Data section START

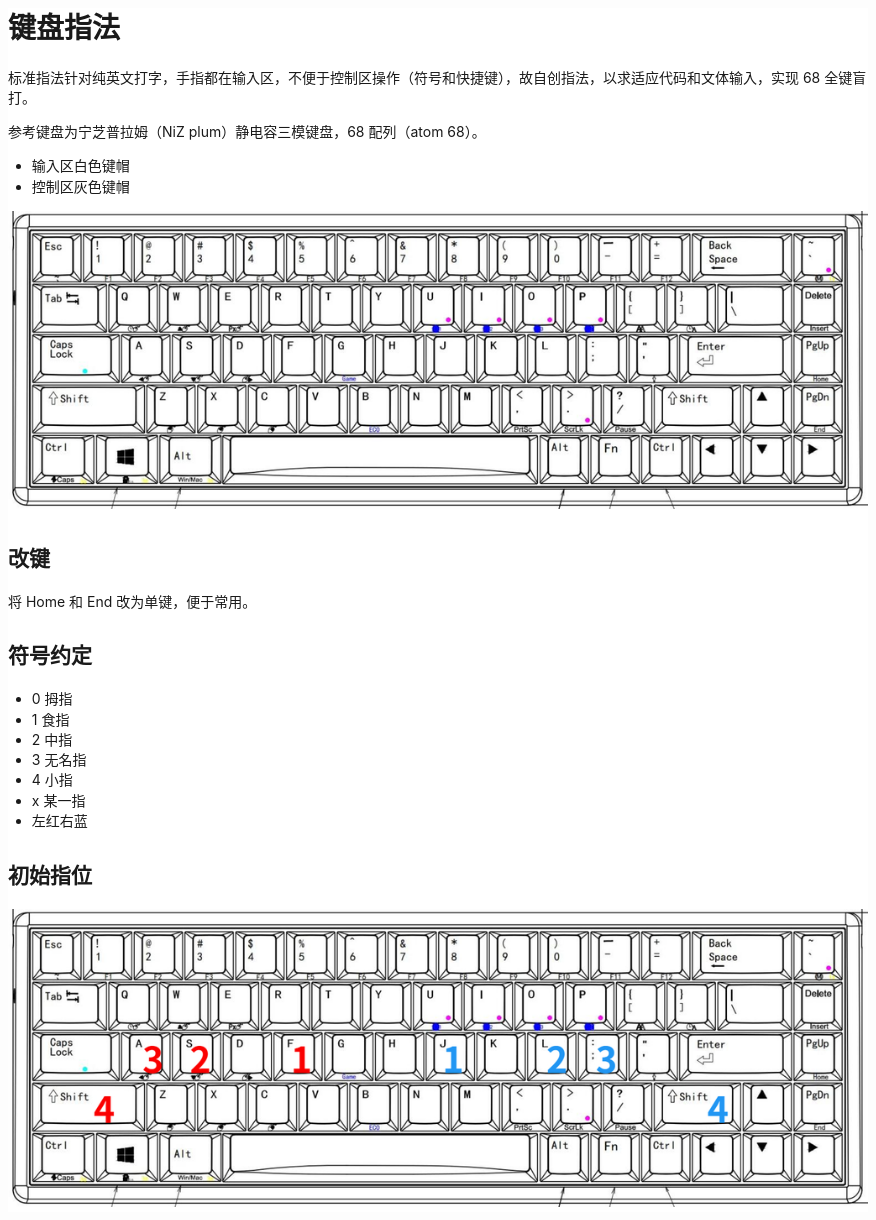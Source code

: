 # 键盘指法

标准指法针对纯英文打字，手指都在输入区，不便于控制区操作（符号和快捷键），故自创指法，以求适应代码和文体输入，实现 68 全键盲打。

参考键盘为宁芝普拉姆（NiZ plum）静电容三模键盘，68 配列（atom 68）。

- 输入区白色键帽
- 控制区灰色键帽

![](./images/键盘指法/NiZplum68.jpg)

## 改键

将 Home 和 End 改为单键，便于常用。

## 符号约定

- 0 拇指
- 1 食指
- 2 中指
- 3 无名指
- 4 小指
- x 某一指
- 左红右蓝

## 初始指位

![](./images/键盘指法/初始指位.jpg)
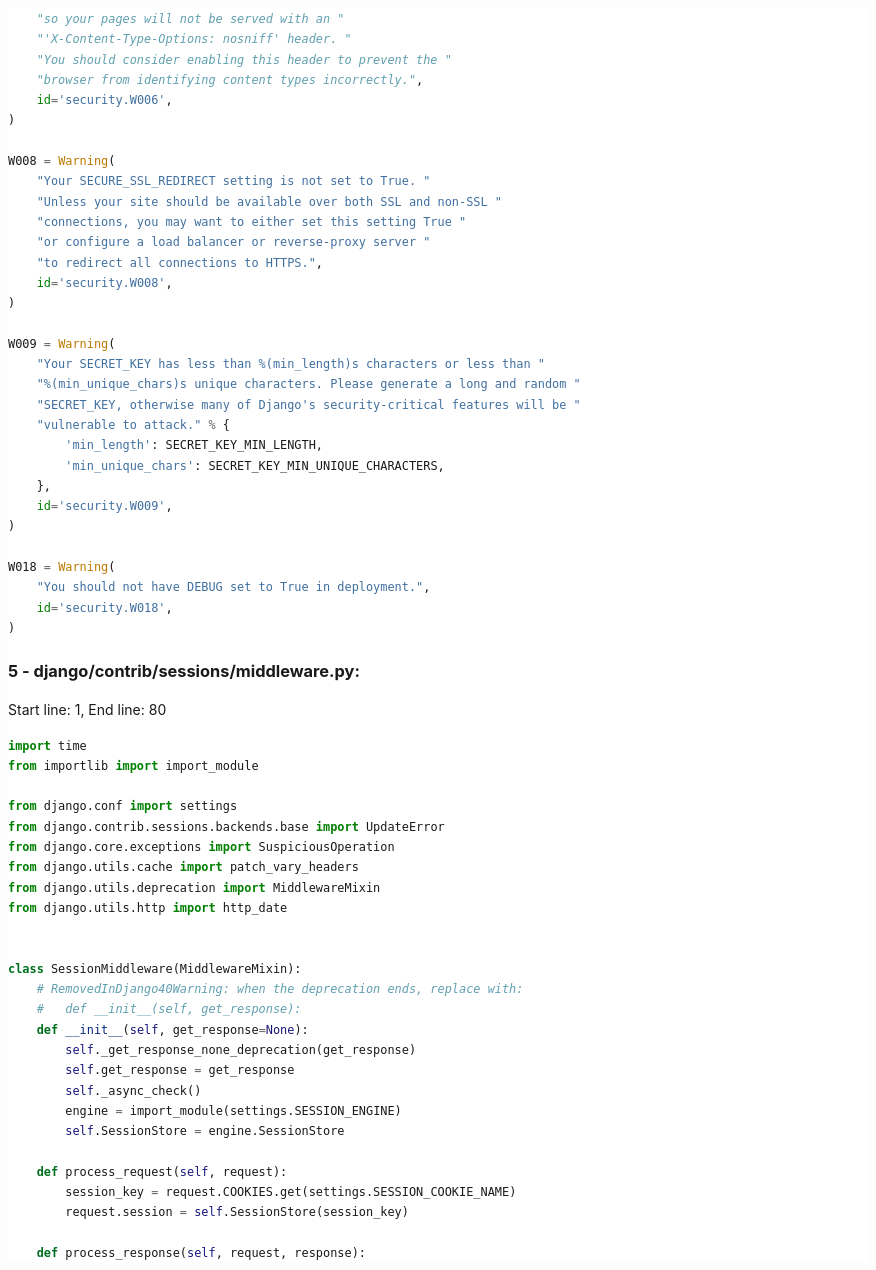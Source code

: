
 ```python
    "so your pages will not be served with an "
    "'X-Content-Type-Options: nosniff' header. "
    "You should consider enabling this header to prevent the "
    "browser from identifying content types incorrectly.",
    id='security.W006',
)

W008 = Warning(
    "Your SECURE_SSL_REDIRECT setting is not set to True. "
    "Unless your site should be available over both SSL and non-SSL "
    "connections, you may want to either set this setting True "
    "or configure a load balancer or reverse-proxy server "
    "to redirect all connections to HTTPS.",
    id='security.W008',
)

W009 = Warning(
    "Your SECRET_KEY has less than %(min_length)s characters or less than "
    "%(min_unique_chars)s unique characters. Please generate a long and random "
    "SECRET_KEY, otherwise many of Django's security-critical features will be "
    "vulnerable to attack." % {
        'min_length': SECRET_KEY_MIN_LENGTH,
        'min_unique_chars': SECRET_KEY_MIN_UNIQUE_CHARACTERS,
    },
    id='security.W009',
)

W018 = Warning(
    "You should not have DEBUG set to True in deployment.",
    id='security.W018',
)
```
### 5 - django/contrib/sessions/middleware.py:

Start line: 1, End line: 80

```python
import time
from importlib import import_module

from django.conf import settings
from django.contrib.sessions.backends.base import UpdateError
from django.core.exceptions import SuspiciousOperation
from django.utils.cache import patch_vary_headers
from django.utils.deprecation import MiddlewareMixin
from django.utils.http import http_date


class SessionMiddleware(MiddlewareMixin):
    # RemovedInDjango40Warning: when the deprecation ends, replace with:
    #   def __init__(self, get_response):
    def __init__(self, get_response=None):
        self._get_response_none_deprecation(get_response)
        self.get_response = get_response
        self._async_check()
        engine = import_module(settings.SESSION_ENGINE)
        self.SessionStore = engine.SessionStore

    def process_request(self, request):
        session_key = request.COOKIES.get(settings.SESSION_COOKIE_NAME)
        request.session = self.SessionStore(session_key)

    def process_response(self, request, response):
```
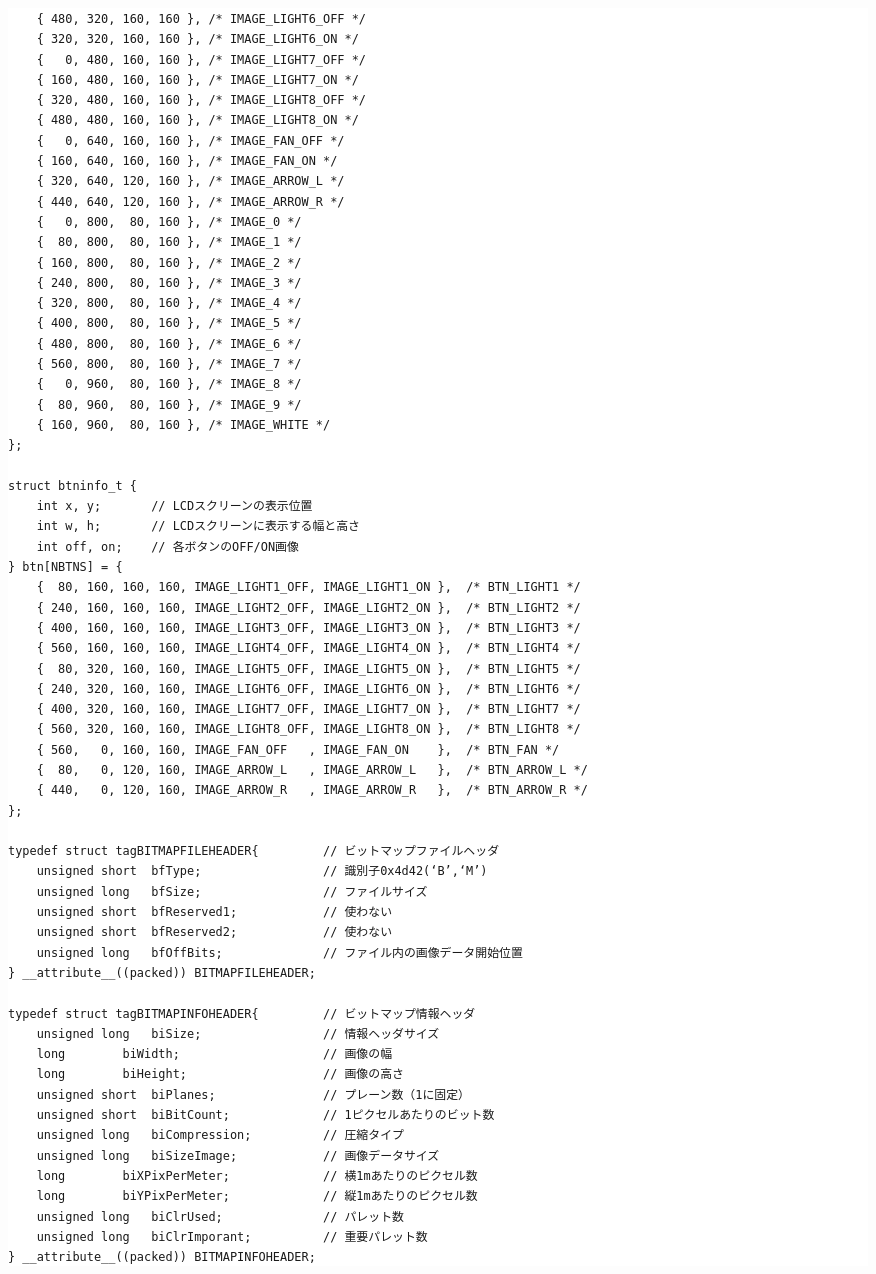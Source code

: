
 ```c{.line-numbers}
	{ 480, 320, 160, 160 },	/* IMAGE_LIGHT6_OFF */
	{ 320, 320, 160, 160 },	/* IMAGE_LIGHT6_ON */
	{   0, 480, 160, 160 },	/* IMAGE_LIGHT7_OFF */
	{ 160, 480, 160, 160 },	/* IMAGE_LIGHT7_ON */
	{ 320, 480, 160, 160 },	/* IMAGE_LIGHT8_OFF */
	{ 480, 480, 160, 160 },	/* IMAGE_LIGHT8_ON */
	{   0, 640, 160, 160 },	/* IMAGE_FAN_OFF */
	{ 160, 640, 160, 160 },	/* IMAGE_FAN_ON */
	{ 320, 640, 120, 160 },	/* IMAGE_ARROW_L */
	{ 440, 640, 120, 160 },	/* IMAGE_ARROW_R */
	{   0, 800,  80, 160 },	/* IMAGE_0 */
	{  80, 800,  80, 160 },	/* IMAGE_1 */
	{ 160, 800,  80, 160 },	/* IMAGE_2 */
	{ 240, 800,  80, 160 },	/* IMAGE_3 */
	{ 320, 800,  80, 160 },	/* IMAGE_4 */
	{ 400, 800,  80, 160 },	/* IMAGE_5 */
	{ 480, 800,  80, 160 },	/* IMAGE_6 */
	{ 560, 800,  80, 160 },	/* IMAGE_7 */
	{   0, 960,  80, 160 },	/* IMAGE_8 */
	{  80, 960,  80, 160 },	/* IMAGE_9 */
	{ 160, 960,  80, 160 },	/* IMAGE_WHITE */
};

struct btninfo_t {
	int x, y;		// LCDスクリーンの表示位置
	int w, h;		// LCDスクリーンに表示する幅と高さ
	int off, on;	// 各ボタンのOFF/ON画像
} btn[NBTNS] = {
	{  80, 160, 160, 160, IMAGE_LIGHT1_OFF, IMAGE_LIGHT1_ON },	/* BTN_LIGHT1 */
	{ 240, 160, 160, 160, IMAGE_LIGHT2_OFF, IMAGE_LIGHT2_ON },	/* BTN_LIGHT2 */
	{ 400, 160, 160, 160, IMAGE_LIGHT3_OFF, IMAGE_LIGHT3_ON },	/* BTN_LIGHT3 */
	{ 560, 160, 160, 160, IMAGE_LIGHT4_OFF, IMAGE_LIGHT4_ON },	/* BTN_LIGHT4 */
	{  80, 320, 160, 160, IMAGE_LIGHT5_OFF, IMAGE_LIGHT5_ON },	/* BTN_LIGHT5 */
	{ 240, 320, 160, 160, IMAGE_LIGHT6_OFF, IMAGE_LIGHT6_ON },	/* BTN_LIGHT6 */
	{ 400, 320, 160, 160, IMAGE_LIGHT7_OFF, IMAGE_LIGHT7_ON },	/* BTN_LIGHT7 */
	{ 560, 320, 160, 160, IMAGE_LIGHT8_OFF, IMAGE_LIGHT8_ON },	/* BTN_LIGHT8 */
	{ 560,   0, 160, 160, IMAGE_FAN_OFF   , IMAGE_FAN_ON    },	/* BTN_FAN */
	{  80,   0, 120, 160, IMAGE_ARROW_L   , IMAGE_ARROW_L   },	/* BTN_ARROW_L */
	{ 440,   0, 120, 160, IMAGE_ARROW_R   , IMAGE_ARROW_R   },	/* BTN_ARROW_R */
};

typedef struct tagBITMAPFILEHEADER{			// ビットマップファイルヘッダ
	unsigned short	bfType;					// 識別子0x4d42(‘B’,‘M’)
	unsigned long	bfSize;					// ファイルサイズ
	unsigned short	bfReserved1;			// 使わない
	unsigned short	bfReserved2;			// 使わない
	unsigned long	bfOffBits;				// ファイル内の画像データ開始位置
} __attribute__((packed)) BITMAPFILEHEADER;

typedef struct tagBITMAPINFOHEADER{			// ビットマップ情報ヘッダ
	unsigned long	biSize;					// 情報ヘッダサイズ
	long		biWidth;					// 画像の幅
	long		biHeight;					// 画像の高さ
	unsigned short	biPlanes;				// プレーン数（1に固定）
	unsigned short	biBitCount;				// 1ピクセルあたりのビット数
	unsigned long	biCompression;			// 圧縮タイプ
	unsigned long	biSizeImage;			// 画像データサイズ
	long		biXPixPerMeter;				// 横1mあたりのピクセル数
	long		biYPixPerMeter;				// 縦1mあたりのピクセル数
	unsigned long	biClrUsed;				// パレット数
	unsigned long	biClrImporant;			// 重要パレット数
} __attribute__((packed)) BITMAPINFOHEADER;

```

Data section END

What to work on: Your answer must be an exact copy of the records, with no pictures in it.

Exercise result:
Source code

: # 键盘指法

标准指法针对纯英文打字，手指都在输入区，不便于控制区操作（符号和快捷键），故自创指法，以求适应代码和文体输入，实现 68 全键盲打。

参考键盘为宁芝普拉姆（NiZ plum）静电容三模键盘，68 配列（atom 68）。

- 输入区白色键帽
- 控制区灰色键帽

![](./images/键盘指法/NiZplum68.jpg)

## 改键

将 Home 和 End 改为单键，便于常用。

## 符号约定

- 0 拇指
- 1 食指
- 2 中指
- 3 无名指
- 4 小指
- x 某一指
- 左红右蓝

## 初始指位

![](./images/键盘指法/初始指位.jpg)
Source code

:
 ```python
    "so your pages will not be served with an "
    "'X-Content-Type-Options: nosniff' header. "
    "You should consider enabling this header to prevent the "
    "browser from identifying content types incorrectly.",
    id='security.W006',
)

W008 = Warning(
    "Your SECURE_SSL_REDIRECT setting is not set to True. "
    "Unless your site should be available over both SSL and non-SSL "
    "connections, you may want to either set this setting True "
    "or configure a load balancer or reverse-proxy server "
    "to redirect all connections to HTTPS.",
    id='security.W008',
)

W009 = Warning(
    "Your SECRET_KEY has less than %(min_length)s characters or less than "
    "%(min_unique_chars)s unique characters. Please generate a long and random "
    "SECRET_KEY, otherwise many of Django's security-critical features will be "
    "vulnerable to attack." % {
        'min_length': SECRET_KEY_MIN_LENGTH,
        'min_unique_chars': SECRET_KEY_MIN_UNIQUE_CHARACTERS,
    },
    id='security.W009',
)

W018 = Warning(
    "You should not have DEBUG set to True in deployment.",
    id='security.W018',
)
```
### 5 - django/contrib/sessions/middleware.py:

Start line: 1, End line: 80

```python
import time
from importlib import import_module

from django.conf import settings
from django.contrib.sessions.backends.base import UpdateError
from django.core.exceptions import SuspiciousOperation
from django.utils.cache import patch_vary_headers
from django.utils.deprecation import MiddlewareMixin
from django.utils.http import http_date


class SessionMiddleware(MiddlewareMixin):
    # RemovedInDjango40Warning: when the deprecation ends, replace with:
    #   def __init__(self, get_response):
    def __init__(self, get_response=None):
        self._get_response_none_deprecation(get_response)
        self.get_response = get_response
        self._async_check()
        engine = import_module(settings.SESSION_ENGINE)
        self.SessionStore = engine.SessionStore

    def process_request(self, request):
        session_key = request.COOKIES.get(settings.SESSION_COOKIE_NAME)
        request.session = self.SessionStore(session_key)

    def process_response(self, request, response):
```
Source code

:
 ```c{.line-numbers}
	{ 480, 320, 160, 160 },	/* IMAGE_LIGHT6_OFF */
	{ 320, 320, 160, 160 },	/* IMAGE_LIGHT6_ON */
	{   0, 480, 160, 160 },	/* IMAGE_LIGHT7_OFF */
	{ 160, 480, 160, 160 },	/* IMAGE_LIGHT7_ON */
	{ 320, 480, 160, 160 },	/* IMAGE_LIGHT8_OFF */
	{ 480, 480, 160, 160 },	/* IMAGE_LIGHT8_ON */
	{   0, 640, 160, 160 },	/* IMAGE_FAN_OFF */
	{ 160, 640, 160, 160 },	/* IMAGE_FAN_ON */
	{ 320, 640, 120, 160 },	/* IMAGE_ARROW_L */
	{ 440, 640, 120, 160 },	/* IMAGE_ARROW_R */
	{   0, 800,  80, 160 },	/* IMAGE_0 */
	{  80, 800,  80, 160 },	/* IMAGE_1 */
	{ 160, 800,  80, 160 },	/* IMAGE_2 */
	{ 240, 800,  80, 160 },	/* IMAGE_3 */
	{ 320, 800,  80, 160 },	/* IMAGE_4 */
	{ 400, 800,  80, 160 },	/* IMAGE_5 */
	{ 480, 800,  80, 160 },	/* IMAGE_6 */
	{ 560, 800,  80, 160 },	/* IMAGE_7 */
	{   0, 960,  80, 160 },	/* IMAGE_8 */
	{  80, 960,  80, 160 },	/* IMAGE_9 */
	{ 160, 960,  80, 160 },	/* IMAGE_WHITE */
};

struct btninfo_t {
	int x, y;		// LCDスクリーンの表示位置
	int w, h;		// LCDスクリーンに表示する幅と高さ
	int off, on;	// 各ボタンのOFF/ON画像
} btn[NBTNS] = {
	{  80, 160, 160, 160, IMAGE_LIGHT1_OFF, IMAGE_LIGHT1_ON },	/* BTN_LIGHT1 */
	{ 240, 160, 160, 160, IMAGE_LIGHT2_OFF, IMAGE_LIGHT2_ON },	/* BTN_LIGHT2 */
	{ 400, 160, 160, 160, IMAGE_LIGHT3_OFF, IMAGE_LIGHT3_ON },	/* BTN_LIGHT3 */
	{ 560, 160, 160, 160, IMAGE_LIGHT4_OFF, IMAGE_LIGHT4_ON },	/* BTN_LIGHT4 */
	{  80, 320, 160, 160, IMAGE_LIGHT5_OFF, IMAGE_LIGHT5_ON },	/* BTN_LIGHT5 */
	{ 240, 320, 160, 160, IMAGE_LIGHT6_OFF, IMAGE_LIGHT6_ON },	/* BTN_LIGHT6 */
	{ 400, 320, 160, 160, IMAGE_LIGHT7_OFF, IMAGE_LIGHT7_ON },	/* BTN_LIGHT7 */
	{ 560, 320, 160, 160, IMAGE_LIGHT8_OFF, IMAGE_LIGHT8_ON },	/* BTN_LIGHT8 */
	{ 560,   0, 160, 160, IMAGE_FAN_OFF   , IMAGE_FAN_ON    },	/* BTN_FAN */
	{  80,   0, 120, 160, IMAGE_ARROW_L   , IMAGE_ARROW_L   },	/* BTN_ARROW_L */
	{ 440,   0, 120, 160, IMAGE_ARROW_R   , IMAGE_ARROW_R   },	/* BTN_ARROW_R */
};

typedef struct tagBITMAPFILEHEADER{			// ビットマップファイルヘッダ
	unsigned short	bfType;					// 識別子0x4d42(‘B’,‘M’)
	unsigned long	bfSize;					// ファイルサイズ
	unsigned short	bfReserved1;			// 使わない
	unsigned short	bfReserved2;			// 使わない
	unsigned long	bfOffBits;				// ファイル内の画像データ開始位置
} __attribute__((packed)) BITMAPFILEHEADER;

typedef struct tagBITMAPINFOHEADER{			// ビットマップ情報ヘッダ
	unsigned long	biSize;					// 情報ヘッダサイズ
	long		biWidth;					// 画像の幅
	long		biHeight;					// 画像の高さ
	unsigned short	biPlanes;				// プレーン数（1に固定）
	unsigned short	biBitCount;				// 1ピクセルあたりのビット数
	unsigned long	biCompression;			// 圧縮タイプ
	unsigned long	biSizeImage;			// 画像データサイズ
	long		biXPixPerMeter;				// 横1mあたりのピクセル数
	long		biYPixPerMeter;				// 縦1mあたりのピクセル数
	unsigned long	biClrUsed;				// パレット数
	unsigned long	biClrImporant;			// 重要パレット数
} __attribute__((packed)) BITMAPINFOHEADER;

```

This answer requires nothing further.